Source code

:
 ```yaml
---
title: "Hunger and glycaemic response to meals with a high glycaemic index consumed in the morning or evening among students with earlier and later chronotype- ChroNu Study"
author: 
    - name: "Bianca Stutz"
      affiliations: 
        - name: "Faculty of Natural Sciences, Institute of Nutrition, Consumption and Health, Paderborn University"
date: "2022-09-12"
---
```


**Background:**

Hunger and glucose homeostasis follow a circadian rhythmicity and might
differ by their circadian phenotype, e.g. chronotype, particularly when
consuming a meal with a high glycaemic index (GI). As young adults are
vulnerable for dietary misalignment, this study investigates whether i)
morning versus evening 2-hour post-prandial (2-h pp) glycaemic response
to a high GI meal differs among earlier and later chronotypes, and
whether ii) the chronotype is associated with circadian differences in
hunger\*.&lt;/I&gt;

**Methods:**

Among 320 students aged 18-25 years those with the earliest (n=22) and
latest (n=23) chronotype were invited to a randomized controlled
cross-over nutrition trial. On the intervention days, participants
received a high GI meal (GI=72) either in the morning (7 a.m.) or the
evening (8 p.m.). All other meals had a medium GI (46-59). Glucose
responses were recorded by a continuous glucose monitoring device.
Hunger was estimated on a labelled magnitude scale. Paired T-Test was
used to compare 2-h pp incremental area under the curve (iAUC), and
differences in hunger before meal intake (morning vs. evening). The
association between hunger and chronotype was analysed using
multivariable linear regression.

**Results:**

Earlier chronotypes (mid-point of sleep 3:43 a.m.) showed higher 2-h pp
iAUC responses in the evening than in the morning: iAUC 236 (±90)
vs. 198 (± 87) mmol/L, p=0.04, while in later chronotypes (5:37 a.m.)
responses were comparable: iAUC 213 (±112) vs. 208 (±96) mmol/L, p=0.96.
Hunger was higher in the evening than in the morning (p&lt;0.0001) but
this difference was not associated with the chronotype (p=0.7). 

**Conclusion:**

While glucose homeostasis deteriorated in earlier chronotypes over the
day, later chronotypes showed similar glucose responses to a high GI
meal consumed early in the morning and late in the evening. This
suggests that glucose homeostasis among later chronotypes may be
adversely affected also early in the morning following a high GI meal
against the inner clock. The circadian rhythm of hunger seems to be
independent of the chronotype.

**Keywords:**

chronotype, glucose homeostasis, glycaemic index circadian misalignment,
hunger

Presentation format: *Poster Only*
####
--- ACTIVITY ---
Once you reach the line containing "differ by their", include it and stop; until then, reproduce each line of the listing from its start exactly.

--- OUTPUT FOR THIS EXERCISE ---
Source code

:
 ```yaml
---
title: "Hunger and glycaemic response to meals with a high glycaemic index consumed in the morning or evening among students with earlier and later chronotype- ChroNu Study"
author: 
    - name: "Bianca Stutz"
      affiliations: 
        - name: "Faculty of Natural Sciences, Institute of Nutrition, Consumption and Health, Paderborn University"
date: "2022-09-12"
---
```


**Background:**

Hunger and glucose homeostasis follow a circadian rhythmicity and might
differ by their circadian phenotype, e.g. chronotype, particularly when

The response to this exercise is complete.